• _WHAT THE TASK ASKS_: Look through the data below and extract, unchanged, the lines from the one that contains "## Introduction" to the one that contains "- **Email:** esekondensel@gmail.com", both included.

• _RECORD SET_:
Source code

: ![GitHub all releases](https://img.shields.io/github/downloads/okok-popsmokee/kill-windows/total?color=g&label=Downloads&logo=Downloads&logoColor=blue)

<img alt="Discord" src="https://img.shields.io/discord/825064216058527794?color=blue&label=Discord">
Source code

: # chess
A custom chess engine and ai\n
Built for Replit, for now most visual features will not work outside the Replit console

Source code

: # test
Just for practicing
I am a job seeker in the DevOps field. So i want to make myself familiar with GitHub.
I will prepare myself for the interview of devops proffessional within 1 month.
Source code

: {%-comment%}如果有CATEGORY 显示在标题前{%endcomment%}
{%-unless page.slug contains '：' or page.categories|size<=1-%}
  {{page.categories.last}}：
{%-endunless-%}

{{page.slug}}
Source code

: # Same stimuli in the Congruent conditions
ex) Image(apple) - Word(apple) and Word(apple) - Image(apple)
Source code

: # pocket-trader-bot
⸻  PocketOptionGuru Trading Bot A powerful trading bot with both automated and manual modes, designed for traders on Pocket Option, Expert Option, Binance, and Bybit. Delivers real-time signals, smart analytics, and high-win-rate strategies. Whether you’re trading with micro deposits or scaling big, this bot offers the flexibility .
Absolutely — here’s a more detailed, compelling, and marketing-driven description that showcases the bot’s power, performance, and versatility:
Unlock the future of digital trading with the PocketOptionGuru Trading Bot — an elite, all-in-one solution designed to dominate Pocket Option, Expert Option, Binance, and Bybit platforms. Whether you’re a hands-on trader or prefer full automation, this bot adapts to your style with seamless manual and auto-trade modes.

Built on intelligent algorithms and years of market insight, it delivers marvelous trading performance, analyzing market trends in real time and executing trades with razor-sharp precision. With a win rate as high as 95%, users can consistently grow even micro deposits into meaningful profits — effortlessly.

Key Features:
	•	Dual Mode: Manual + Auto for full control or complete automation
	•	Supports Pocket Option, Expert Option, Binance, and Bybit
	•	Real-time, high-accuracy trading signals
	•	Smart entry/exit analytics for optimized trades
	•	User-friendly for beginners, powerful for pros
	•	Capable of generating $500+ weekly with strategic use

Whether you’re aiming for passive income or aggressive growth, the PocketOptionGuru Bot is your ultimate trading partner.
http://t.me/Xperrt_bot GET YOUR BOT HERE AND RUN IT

...

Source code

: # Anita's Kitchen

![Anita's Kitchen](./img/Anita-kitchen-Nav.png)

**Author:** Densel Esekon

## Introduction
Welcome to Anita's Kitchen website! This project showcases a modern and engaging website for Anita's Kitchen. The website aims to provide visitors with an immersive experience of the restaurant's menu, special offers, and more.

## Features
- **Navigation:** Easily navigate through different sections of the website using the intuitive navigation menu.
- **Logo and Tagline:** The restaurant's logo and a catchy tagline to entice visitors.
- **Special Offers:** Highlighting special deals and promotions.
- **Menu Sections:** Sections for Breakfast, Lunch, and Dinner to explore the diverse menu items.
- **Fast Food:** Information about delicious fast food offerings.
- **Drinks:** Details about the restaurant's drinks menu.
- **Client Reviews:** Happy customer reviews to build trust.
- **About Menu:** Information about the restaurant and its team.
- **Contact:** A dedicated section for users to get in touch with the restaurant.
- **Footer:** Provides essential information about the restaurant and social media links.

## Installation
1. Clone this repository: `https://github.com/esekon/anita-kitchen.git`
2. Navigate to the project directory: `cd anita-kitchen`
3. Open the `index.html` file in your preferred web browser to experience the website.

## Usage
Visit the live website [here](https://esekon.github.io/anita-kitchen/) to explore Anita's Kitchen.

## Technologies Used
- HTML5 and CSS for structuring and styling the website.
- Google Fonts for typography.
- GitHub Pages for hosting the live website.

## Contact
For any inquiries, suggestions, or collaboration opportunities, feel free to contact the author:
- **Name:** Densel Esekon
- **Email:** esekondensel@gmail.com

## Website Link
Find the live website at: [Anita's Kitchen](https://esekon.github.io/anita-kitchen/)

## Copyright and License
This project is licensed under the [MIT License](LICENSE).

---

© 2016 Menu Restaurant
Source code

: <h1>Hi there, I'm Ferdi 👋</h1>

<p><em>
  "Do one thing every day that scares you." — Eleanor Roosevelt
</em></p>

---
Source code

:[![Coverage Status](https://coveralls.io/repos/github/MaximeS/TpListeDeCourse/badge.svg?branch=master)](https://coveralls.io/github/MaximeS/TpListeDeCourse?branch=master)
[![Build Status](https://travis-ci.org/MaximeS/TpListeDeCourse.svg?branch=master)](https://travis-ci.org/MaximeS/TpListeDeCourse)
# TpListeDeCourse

• _SOLUTION TO THE PROBLEM_:
## Introduction
Welcome to Anita's Kitchen website! This project showcases a modern and engaging website for Anita's Kitchen. The website aims to provide visitors with an immersive experience of the restaurant's menu, special offers, and more.

## Features
- **Navigation:** Easily navigate through different sections of the website using the intuitive navigation menu.
- **Logo and Tagline:** The restaurant's logo and a catchy tagline to entice visitors.
- **Special Offers:** Highlighting special deals and promotions.
- **Menu Sections:** Sections for Breakfast, Lunch, and Dinner to explore the diverse menu items.
- **Fast Food:** Information about delicious fast food offerings.
- **Drinks:** Details about the restaurant's drinks menu.
- **Client Reviews:** Happy customer reviews to build trust.
- **About Menu:** Information about the restaurant and its team.
- **Contact:** A dedicated section for users to get in touch with the restaurant.
- **Footer:** Provides essential information about the restaurant and social media links.

## Installation
1. Clone this repository: `https://github.com/esekon/anita-kitchen.git`
2. Navigate to the project directory: `cd anita-kitchen`
3. Open the `index.html` file in your preferred web browser to experience the website.

## Usage
Visit the live website [here](https://esekon.github.io/anita-kitchen/) to explore Anita's Kitchen.

## Technologies Used
- HTML5 and CSS for structuring and styling the website.
- Google Fonts for typography.
- GitHub Pages for hosting the live website.

## Contact
For any inquiries, suggestions, or collaboration opportunities, feel free to contact the author:
- **Name:** Densel Esekon
- **Email:** esekondensel@gmail.com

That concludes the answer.